What to work on —
For the entries below, repeat exactly each line starting with the one that contains "Petite digression : ce" and going on through the one that contains "Pour vous permettre de faire", and no others.

Material for the task —
________________

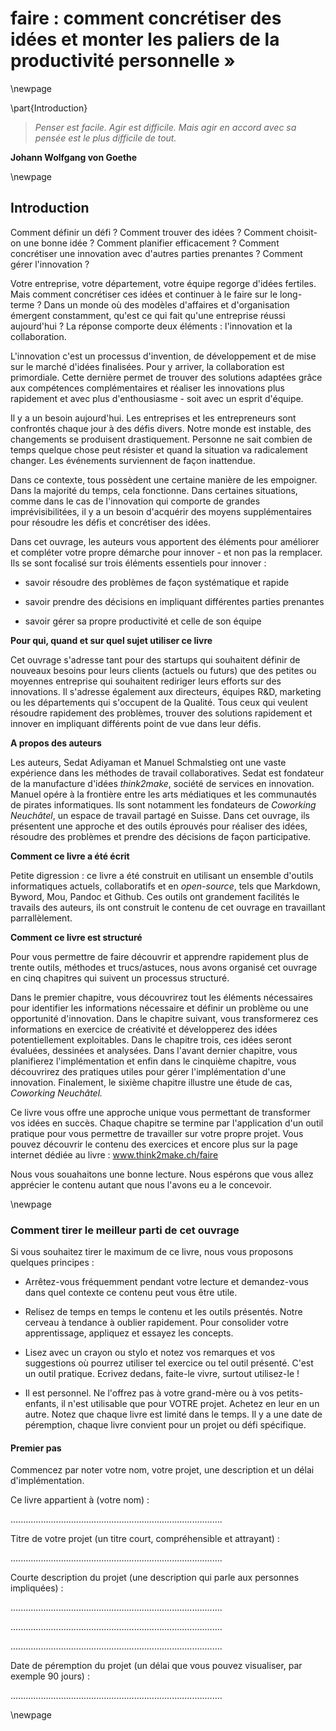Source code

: 


# faire : comment concrétiser des idées et monter les paliers de la productivité personnelle » 





\newpage

\part{Introduction}











> *Penser est facile. Agir est difficile. Mais agir en accord avec sa pensée est le plus difficile de tout.*
   
 **Johann Wolfgang von Goethe**
 

\newpage


## Introduction 

Comment définir un défi ? Comment trouver des idées ? Comment choisit-on une bonne idée ? Comment planifier efficacement ? Comment concrétiser une innovation avec d'autres parties prenantes ? Comment gérer l'innovation ? 

Votre entreprise, votre département, votre équipe regorge d'idées fertiles. Mais comment concrétiser ces idées et continuer à le faire sur le long-terme ? Dans un monde où des modèles d'affaires et d'organisation émergent constamment, qu'est ce qui fait qu'une entreprise réussi aujourd'hui ? La réponse comporte deux éléments : l'innovation et la collaboration. 

L'innovation c'est un processus d'invention, de développement et de mise sur le marché d'idées finalisées. Pour y arriver, la collaboration est primordiale. Cette dernière permet de trouver des solutions adaptées grâce aux compétences complémentaires et réaliser les innovations plus rapidement et avec plus d'enthousiasme - soit avec un esprit d'équipe. 

Il y a un besoin aujourd'hui. Les entreprises et les entrepreneurs sont confrontés chaque jour à des défis divers. Notre monde est instable, des changements seproduisent drastiquement. Personne ne sait combiende temps quelque chose peut résister et quand lasituation va radicalement changer. Les événementssurviennent de façon inattendue. 
Dans ce contexte, tous possèdent une certaine manière de les empoigner. Dans la majorité du temps, cela fonctionne. Dans certaines situations, comme dans le cas de l'innovation qui comporte de grandes imprévisibilitées, il y a un besoin d'acquérir des moyens supplémentaires pour résoudre les défis et concrétiser des idées. 
Dans cet ouvrage, les auteurs vous apportent des éléments pour améliorer et compléter votre propre démarche pour innover - et non pas la remplacer. Ils se sont focalisé sur trois éléments essentiels pour innover : 
- savoir résoudre des problèmes de façon systématique et rapide
- savoir prendre des décisions en impliquant différentes parties prenantes
- savoir gérer sa propre productivité et celle de son équipe

**Pour qui, quand et sur quel sujet utiliser ce livre**
Cet ouvrage s'adresse tant pour des startups qui souhaitent définir de nouveaux besoins pour leurs clients (actuels ou futurs) que des petites ou moyennes entreprise qui souhaitent rediriger leurs efforts sur des innovations. Il s'adresse également aux directeurs, équipes R&D, marketing ou les départements qui s'occupent de la Qualité. Tous ceux qui veulent résoudre rapidement des problèmes, trouver des solutions rapidement et innover en impliquant différents point de vue dans leur défis. 


**A propos des auteurs**
Les auteurs, Sedat Adiyaman et Manuel Schmalstieg ont une vaste expérience dans les méthodes de travail collaboratives. Sedat est fondateur de la manufacture d'idées *think2make*, société de services en innovation. Manuel opére à la frontière entre les arts médiatiques et les communautés de pirates informatiques. Ils sont notamment les fondateurs de *Coworking Neuchâtel*, un espace de travail partagé en Suisse. Dans cet ouvrage, ils présentent une approche et des outils éprouvés pour réaliser des idées, résoudre des problèmes et prendre des décisions de façon participative. 
**Comment ce livre a été écrit**

Petite digression : ce livre a été construit en utilisant un ensemble d'outils informatiques actuels, collaboratifs et en *open-source*, tels que Markdown, Byword, Mou, Pandoc et Github. Ces outils ont grandement facilités le travails des auteurs, ils  ont construit le contenu de cet ouvrage en travaillant parrallèlement.

**Comment ce livre est structuré**

Pour vous permettre de faire découvrir et apprendre rapidement plus de trente outils, méthodes et trucs/astuces, nous avons organisé cet ouvrage en cinq chapitres qui suivent un processus structuré. 

Dans le premier chapitre, vous découvrirez tout les éléments nécessaires pour identifier les informations nécessaire et définir un problème ou une opportunité d'innovation. Dans le chapitre suivant, vous transformerez ces informations en exercice de créativité et développerez des idées potentiellement exploitables. Dans le chapitre trois, ces idées seront évaluées, dessinées et analysées. Dans l'avant dernier chapitre, vous planifierez l'implémentation et enfin dans le cinquième chapitre, vous découvrirez des pratiques utiles pour gérer l'implémentation d'une innovation. Finalement, le sixième chapitre illustre une étude de cas, *Coworking Neuchâtel.*

Ce livre vous offre une approche unique vous permettant de transformer vos idées en succès. Chaque chapitre se termine par l'application d'un outil pratique pour vous permettre de travailler sur votre propre projet. Vous pouvez découvrir le contenu des exercices et encore plus sur la page internet dédiée au livre : www.think2make.ch/faire

Nous vous souahaitons une bonne lecture. Nous espérons que vous allez apprécier le contenu autant que nous l'avons eu a le concevoir. \newpage


### Comment tirer le meilleur parti de cet ouvrage 

Si vous souhaitez tirer le maximum de ce livre, nous vous proposons quelques principes : 

- Arrêtez-vous fréquemment pendant votre lecture et demandez-vous dans quel contexte ce contenu peut vous être utile. 

- Relisez de temps en temps le contenu et les outils présentés. Notre cerveau à tendance à oublier rapidement. Pour consolider votre apprentissage, appliquez et essayez les concepts. 

- Lisez avec un crayon ou stylo et notez vos remarques et vos suggestions où pourrez utiliser tel exercice ou tel outil présenté. C'est un outil pratique. Ecrivez dedans, faite-le vivre, surtout utilisez-le ! 

- Il est personnel. Ne l'offrez pas à votre grand-mère ou à vos petits- enfants, il n'est utilisable que pour VOTRE projet. Achetez en leur en un autre. Notez que chaque livre  est limité dans le temps. Il y a une date de péremption, chaque livre convient pour un projet ou défi spécifique.


#### Premier pas 

Commencez par noter votre nom, votre projet, une description et un délai d'implémentation.
 
Ce livre appartient à (votre nom) :


....................................................................................


Titre de votre projet (un titre court, compréhensible et attrayant) :


....................................................................................

Courte description du projet (une description qui parle aux personnes impliquées) :


....................................................................................

....................................................................................

....................................................................................

Date de péremption du projet (un délai que vous pouvez visualiser, par exemple 90 jours) :

....................................................................................


\newpage

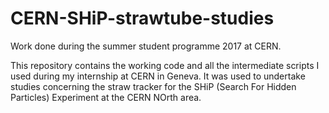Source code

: # CERN-SHiP-strawtube-studies

Work done during the summer student programme 2017 at CERN. 

This repository contains the working code and all the intermediate scripts I used during my internship at CERN in Geneva.
It was used to undertake studies concerning the straw tracker for the SHiP (Search For Hidden Particles) Experiment at the CERN NOrth area.
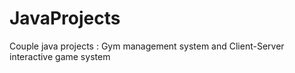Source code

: # JavaProjects
Couple java projects : Gym management system and Client-Server interactive game system
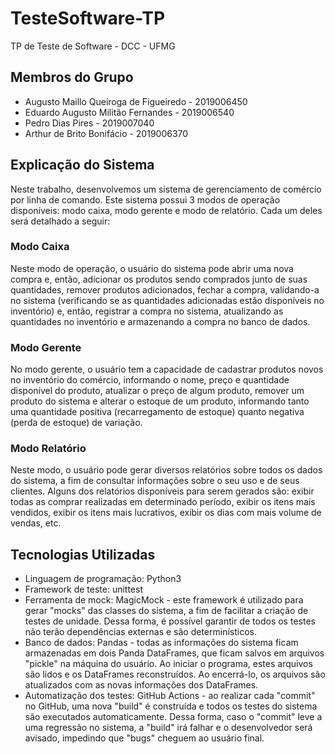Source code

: # TesteSoftware-TP
TP de Teste de Software - DCC - UFMG

## Membros do Grupo
- Augusto Maillo Queiroga de Figueiredo - 2019006450
- Eduardo Augusto Militão Fernandes - 2019006540
- Pedro Dias Pires - 2019007040
- Arthur de Brito Bonifácio - 2019006370

## Explicação do Sistema
Neste trabalho, desenvolvemos um sistema de gerenciamento de comércio por linha de comando. Este sistema possui 3 modos de operação disponíveis: modo caixa, modo gerente e modo de relatório. Cada um deles será detalhado a seguir:

### Modo Caixa
Neste modo de operação, o usuário do sistema pode abrir uma nova compra e, então, adicionar os produtos sendo comprados junto de suas quantidades, remover produtos adicionados, fechar a compra, validando-a no sistema (verificando se as quantidades adicionadas estão disponíveis no inventório) e, então, registrar a compra no sistema, atualizando as quantidades no inventório e armazenando a compra no banco de dados.

### Modo Gerente
No modo gerente, o usuário tem a capacidade de cadastrar produtos novos no inventório do comércio, informando o nome, preço e quantidade disponível do produto, atualizar o preço de algum produto, remover um produto do sistema e alterar o estoque de um produto, informando tanto uma quantidade positiva (recarregamento de estoque) quanto negativa (perda de estoque) de variação.

### Modo Relatório
Neste modo, o usuário pode gerar diversos relatórios sobre todos os dados do sistema, a fim de consultar informações sobre o seu uso e de seus clientes. Alguns dos relatórios disponíveis para serem gerados são: exibir todas as comprar realizadas em determinado período, exibir os itens mais vendidos, exibir os itens mais lucrativos, exibir os dias com mais volume de vendas, etc.

## Tecnologias Utilizadas
- Linguagem de programação: Python3
- Framework de teste: unittest
- Ferramenta de mock: MagicMock - este framework é utilizado para gerar "mocks" das classes do sistema, a fim de facilitar a criação de testes de unidade. Dessa forma, é possível garantir de todos os testes não terão dependências externas e são determinísticos.
- Banco de dados: Pandas - todas as informações do sistema ficam armazenadas em dois Panda DataFrames, que ficam salvos em arquivos "pickle" na máquina do usuário. Ao iniciar o programa, estes arquivos são lidos e os DataFrames reconstruídos. Ao encerrá-lo, os arquivos são atualizados com as novas informações dos DataFrames.
- Automatização dos testes: GitHub Actions - ao realizar cada "commit" no GitHub, uma nova "build" é construída e todos os testes do sistema são executados automaticamente. Dessa forma, caso o "commit" leve a uma regressão no sistema, a "build" irá falhar e o desenvolvedor será avisado, impedindo que "bugs" cheguem ao usuário final.
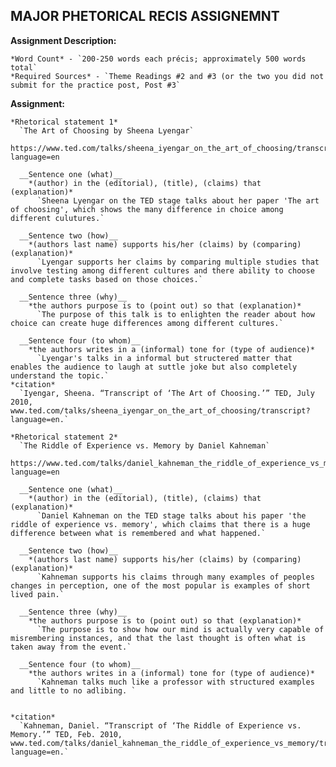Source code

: ## MAJOR PHETORICAL RECIS ASSIGNEMNT

  __Assignment Description:__

    *Word Count* - `200-250 words each précis; approximately 500 words total`
    *Required Sources* - `Theme Readings #2 and #3 (or the two you did not submit for the practice post, Post #3`

  __Assignment:__

    *Rhetorical statement 1*
      `The Art of Choosing by Sheena Lyengar`
        https://www.ted.com/talks/sheena_iyengar_on_the_art_of_choosing/transcript?language=en

      __Sentence one (what)__
        *(author) in the (editorial), (title), (claims) that (explanation)*
          `Sheena Lyengar on the TED stage talks about her paper 'The art of choosing', which shows the many difference in choice among different culutures.`

      __Sentence two (how)__
        *(authors last name) supports his/her (claims) by (comparing) (explanation)*
          `Lyengar supports her claims by comparing multiple studies that involve testing among different cultures and there ability to choose and complete tasks based on those choices.`

      __Sentence three (why)__
        *the authors purpose is to (point out) so that (explanation)*
          `The purpose of this talk is to enlighten the reader about how choice can create huge differences among different cultures.`

      __Sentence four (to whom)__
        *the authors writes in a (informal) tone for (type of audience)*
          `Lyengar's talks in a informal but structered matter that enables the audience to laugh at suttle joke but also completely understand the topic.`
    *citation*
      `Iyengar, Sheena. “Transcript of ‘The Art of Choosing.’” TED, July 2010, www.ted.com/talks/sheena_iyengar_on_the_art_of_choosing/transcript?language=en.`

    *Rhetorical statement 2*
      `The Riddle of Experience vs. Memory by Daniel Kahneman`
        https://www.ted.com/talks/daniel_kahneman_the_riddle_of_experience_vs_memory/transcript?language=en

      __Sentence one (what)__
        *(author) in the (editorial), (title), (claims) that (explanation)*
          `Daniel Kahneman on the TED stage talks about his paper 'the riddle of experience vs. memory', which claims that there is a huge difference between what is remembered and what happened.`

      __Sentence two (how)__
        *(authors last name) supports his/her (claims) by (comparing) (explanation)*
          `Kahneman supports his claims through many examples of peoples changes in perception, one of the most popular is examples of short lived pain.`

      __Sentence three (why)__
        *the authors purpose is to (point out) so that (explanation)*
          `The purpose is to show how our mind is actually very capable of misrembering instances, and that the last thought is often what is taken away from the event.`

      __Sentence four (to whom)__
        *the authors writes in a (informal) tone for (type of audience)*
          `Kahneman talks much like a professor with structured examples and little to no adlibing. `


    *citation*
      `Kahneman, Daniel. “Transcript of ‘The Riddle of Experience vs. Memory.’” TED, Feb. 2010, www.ted.com/talks/daniel_kahneman_the_riddle_of_experience_vs_memory/transcript?language=en.`
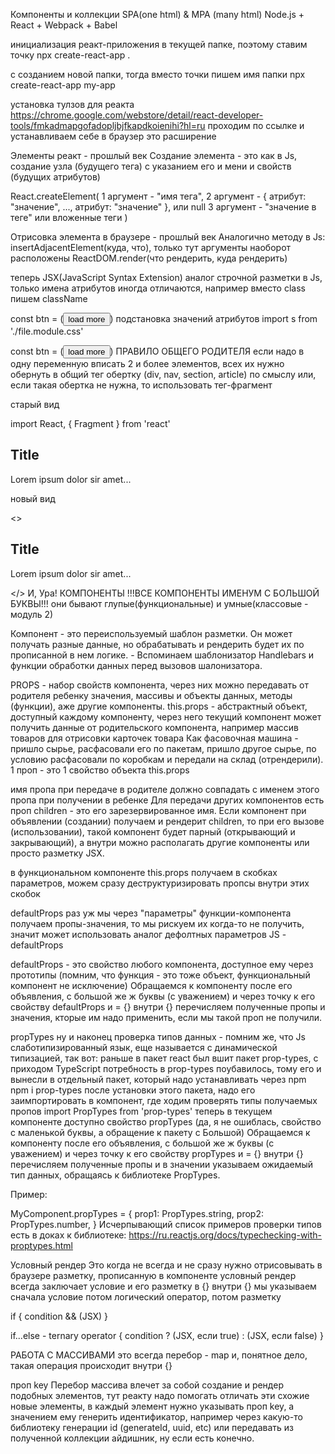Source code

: Компоненты и коллекции
SPA(one html) & MPA (many html) Node.js + React + Webpack + Babel

инициализация реакт-приложения
в текущей папке, поэтому ставим точку
npx create-react-app .

с созданием новой папки, тогда вместо точки пишем имя папки
npx create-react-app my-app

установка тулзов для реакта
https://chrome.google.com/webstore/detail/react-developer-tools/fmkadmapgofadopljbjfkapdkoienihi?hl=ru проходим по ссылке и устанавливаем себе в браузер это расширение

Элементы реакт - прошлый век
Создание элемента - это как в Js, создание узла (будущего тега) с указанием его и мени и свойств (будущих атрибутов)

React.createElement( 1 аргумент - "имя тега", 2 аргумент - { атрибут: "значение", ..., атрибут: "значение" }, или null 3 аргумент - "значение в теге" или вложенные теги )

Отрисовка элемента в браузере - прошлый век
Аналогично методу в Js: insertAdjacentElement(куда, что), только тут аргументы наоборот расположены ReactDOM.render(что рендерить, куда рендерить)

теперь JSX(JavaScript Syntax Extension)
аналог строчной разметки в Js, только имена атрибутов иногда отличаются, например вместо class пишем className

const btn = (<button className="myBtn" type="button" id="btn-classic">load more</button>)
подстановка значений атрибутов
import s from './file.module.css'

const btn = (<button className={s.myBtn} type="button" id="btn-classic">load more</button>)
ПРАВИЛО ОБЩЕГО РОДИТЕЛЯ
если надо в одну переменную вписать 2 и более элементов, всех их нужно обернуть в общий тег обертку (div, nav, section, article) по смыслу или, если такая обертка не нужна, то использовать тег-фрагмент

старый вид

import React, { Fragment } from 'react'
<Fragment>
    <h2>Title</h2>
    <p>Lorem ipsum dolor sir amet...</p>
</Fragment>
новый вид

<>
    <h2>Title</h2>
    <p>Lorem ipsum dolor sir amet...</p>
</>
И, Ура! КОМПОНЕНТЫ
!!!ВСЕ КОМПОНЕНТЫ ИМЕНУМ С БОЛЬШОЙ БУКВЫ!!! они бывают глупые(функциональные) и умные(классовые - модуль 2)

Компонент - это переиспользуемый шаблон разметки. Он может получать разные данные, но обрабатывать и рендерить будет их по прописанной в нем логике. - Вспоминаем шаблонизатор Handlebars и функции обработки данных перед вызовов шалонизатора.

PROPS - набор свойств компонента, через них можно передавать от родителя ребенку значения, массивы и объекты данных, методы (функции), аже другие компоненты.
this.props - абстрактный объект, доступный каждому компоненту, через него текущий компонент может получить данные от родительского компонента, например массив товаров для отрисовки карточек товара Как фасовочная машина - пришло сырье, расфасовали его по пакетам, пришло другое сырье, по условию расфасовали по коробкам и передали на склад (отрендерили). 1 проп - это 1 свойство объекта this.props

имя пропа при передаче в родителе должно совпадать с именем этого пропа при получении в ребенке
Для передачи других компонентов есть проп children - это его зарезервированное имя. Если компонент при объявлении (создании) получаем и рендерит children, то при его вызове (использовании), такой компонент будет парный (открывающий и закрывающий), а внутри можно располагать другие компоненты или просто разметку JSX.

в функциональном компоненте this.props получаем в скобках параметров, можем сразу деструктуризировать пропсы внутри этих скобок

defaultProps
раз уж мы через "параметры" функции-компонента получаем пропы-значения, то мы рискуем их когда-то не получить, значит может использовать аналог дефолтных параметров JS - defaultProps

defaultProps - это свойство любого компонента, доступное ему через прототипы (помним, что функция - это тоже объект, функциональный компонент не исключение) Обращаемся к компоненту после его объявления, с большой же ж буквы (с уважением) и через точку к его свойству defaultProps и = {} внутри {} перечисляем полученные пропы и значения, кторые им надо применить, если мы такой проп не получили.

propTypes
ну и наконец проверка типов данных - помним же, что Js слаботипизированный язык, еще называется с динамической типизацией, так вот: раньше в пакет react был вшит пакет prop-types, с приходом TypeScript потребность в prop-types поубавилось, тому его и вынесли в отдельный пакет, который надо устанавливать через npm npm i prop-types после установки этого пакета, надо его заимпортировать в компонент, где ходим проверять типы получаемых пропов import PropTypes from 'prop-types' теперь в текущем компоненте доступно свойство propTypes (да, я не ошиблась, свойство с маленькой буквы, а обращение к пакету с Большой) Обращаемся к компоненту после его объявления, с большой же ж буквы (с уважением) и через точку к его свойству propTypes и = {} внутри {} перечисляем полученные пропы и в значении указываем ожидаемый тип данных, обращаясь к библиотеке PropTypes.

Пример:

MyComponent.propTypes = {
    prop1: PropTypes.string,
    prop2: PropTypes.number,
}
Исчерпывающий список примеров проверки типов есть в доках к библиотеке: https://ru.reactjs.org/docs/typechecking-with-proptypes.html

Условный рендер
Это когда не всегда и не сразу нужно отрисовывать в браузере разметку, прописанную в компоненте условный рендер всегда заключает условие и его разметку в {} внутри {} мы указываем сначала условие потом логический оператор, потом разметку

if
{ condition && (JSX) }

if...else - ternary operator
{ condition ? (JSX, если true) : (JSX, если false) }

РАБОТА С МАССИВАМИ
это всегда перебор - map и, понятное дело, такая операция происходит внутри {}

проп key
Перебор массива влечет за собой создание и рендер подобных элементов, тут реакту надо помогать отличать эти схожие новые элементы, в каждый элемент нужно указывать проп key, а значением ему генерить идентификатор, например через какую-то библиотеку генерации id (generateId, uuid, etc) или передавать из полученной коллекции айдишник, ну если есть конечно.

________________

Output of the exercise —
Petite digression : ce livre a été construit en utilisant un ensemble d'outils informatiques actuels, collaboratifs et en *open-source*, tels que Markdown, Byword, Mou, Pandoc et Github. Ces outils ont grandement facilités le travails des auteurs, ils  ont construit le contenu de cet ouvrage en travaillant parrallèlement.

**Comment ce livre est structuré**

Pour vous permettre de faire découvrir et apprendre rapidement plus de trente outils, méthodes et trucs/astuces, nous avons organisé cet ouvrage en cinq chapitres qui suivent un processus structuré. 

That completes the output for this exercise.